REQUIRED ACTION:
The lines to copy are those in the records below that hold the word "частой".

━━━

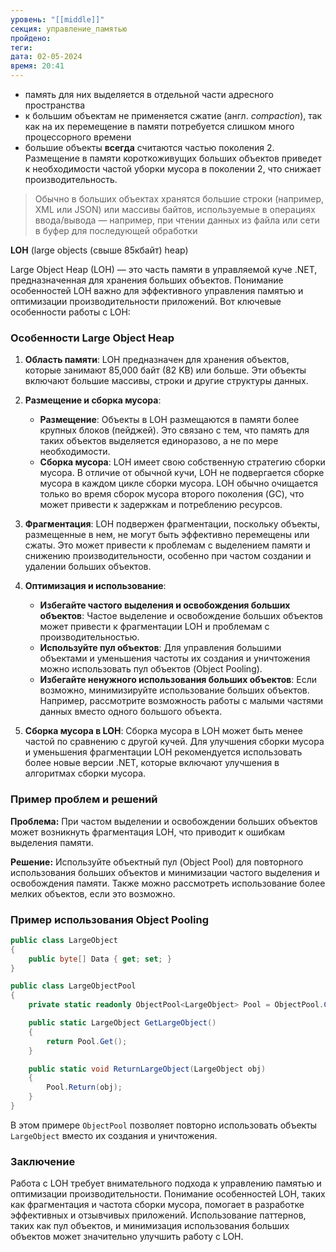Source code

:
 ```yaml
---
уровень: "[[middle]]"
секция: управление_памятью
пройдено: 
теги: 
дата: 02-05-2024
время: 20:41
---
```


- память для них выделяется в отдельной части адресного пространства
- к большим объектам не применяется сжатие (англ. _compaction_), так как на их перемещение в памяти потребуется слишком много процессорного времени
- большие объекты **всегда** считаются частью поколения 2. Размещение в памяти короткоживущих больших объектов приведет к необходимости частой уборки мусора в поколении 2, что снижает производительность.

> Обычно в больших объектах хранятся большие строки (например, XML или JSON) или массивы байтов, используемые в операциях ввода/вывода — например, при чтении данных из файла или сети в буфер для последующей обработки

**LOH** (large objects (свыше 85кбайт) heap)


Large Object Heap (LOH) — это часть памяти в управляемой куче .NET, предназначенная для хранения больших объектов. Понимание особенностей LOH важно для эффективного управления памятью и оптимизации производительности приложений. Вот ключевые особенности работы с LOH:

### Особенности Large Object Heap

1. **Область памяти**:
   LOH предназначен для хранения объектов, которые занимают 85,000 байт (82 KB) или больше. Эти объекты включают большие массивы, строки и другие структуры данных.

2. **Размещение и сборка мусора**:
   - **Размещение**: Объекты в LOH размещаются в памяти более крупных блоков (пейджей). Это связано с тем, что память для таких объектов выделяется единоразово, а не по мере необходимости.
   - **Сборка мусора**: LOH имеет свою собственную стратегию сборки мусора. В отличие от обычной кучи, LOH не подвергается сборке мусора в каждом цикле сборки мусора. LOH обычно очищается только во время сборок мусора второго поколения (GC), что может привести к задержкам и потреблению ресурсов.

3. **Фрагментация**:
   LOH подвержен фрагментации, поскольку объекты, размещенные в нем, не могут быть эффективно перемещены или сжаты. Это может привести к проблемам с выделением памяти и снижению производительности, особенно при частом создании и удалении больших объектов.

4. **Оптимизация и использование**:
   - **Избегайте частого выделения и освобождения больших объектов**: Частое выделение и освобождение больших объектов может привести к фрагментации LOH и проблемам с производительностью.
   - **Используйте пул объектов**: Для управления большими объектами и уменьшения частоты их создания и уничтожения можно использовать пул объектов (Object Pooling).
   - **Избегайте ненужного использования больших объектов**: Если возможно, минимизируйте использование больших объектов. Например, рассмотрите возможность работы с малыми частями данных вместо одного большого объекта.

5. **Сборка мусора в LOH**:
   Сборка мусора в LOH может быть менее частой по сравнению с другой кучей. Для улучшения сборки мусора и уменьшения фрагментации LOH рекомендуется использовать более новые версии .NET, которые включают улучшения в алгоритмах сборки мусора.

### Пример проблем и решений

**Проблема:**
При частом выделении и освобождении больших объектов может возникнуть фрагментация LOH, что приводит к ошибкам выделения памяти.

**Решение:**
Используйте объектный пул (Object Pool) для повторного использования больших объектов и минимизации частого выделения и освобождения памяти. Также можно рассмотреть использование более мелких объектов, если это возможно.

### Пример использования Object Pooling

```csharp
public class LargeObject
{
    public byte[] Data { get; set; }
}

public class LargeObjectPool
{
    private static readonly ObjectPool<LargeObject> Pool = ObjectPool.Create<LargeObject>(() => new LargeObject { Data = new byte[100000] }, 10);

    public static LargeObject GetLargeObject()
    {
        return Pool.Get();
    }

    public static void ReturnLargeObject(LargeObject obj)
    {
        Pool.Return(obj);
    }
}
```

В этом примере `ObjectPool` позволяет повторно использовать объекты `LargeObject` вместо их создания и уничтожения.

### Заключение

Работа с LOH требует внимательного подхода к управлению памятью и оптимизации производительности. Понимание особенностей LOH, таких как фрагментация и частота сборки мусора, помогает в разработке эффективных и отзывчивых приложений. Использование паттернов, таких как пул объектов, и минимизация использования больших объектов может значительно улучшить работу с LOH.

━━━

COMPLETED EXERCISE:
- большие объекты **всегда** считаются частью поколения 2. Размещение в памяти короткоживущих больших объектов приведет к необходимости частой уборки мусора в поколении 2, что снижает производительность.
   Сборка мусора в LOH может быть менее частой по сравнению с другой кучей. Для улучшения сборки мусора и уменьшения фрагментации LOH рекомендуется использовать более новые версии .NET, которые включают улучшения в алгоритмах сборки мусора.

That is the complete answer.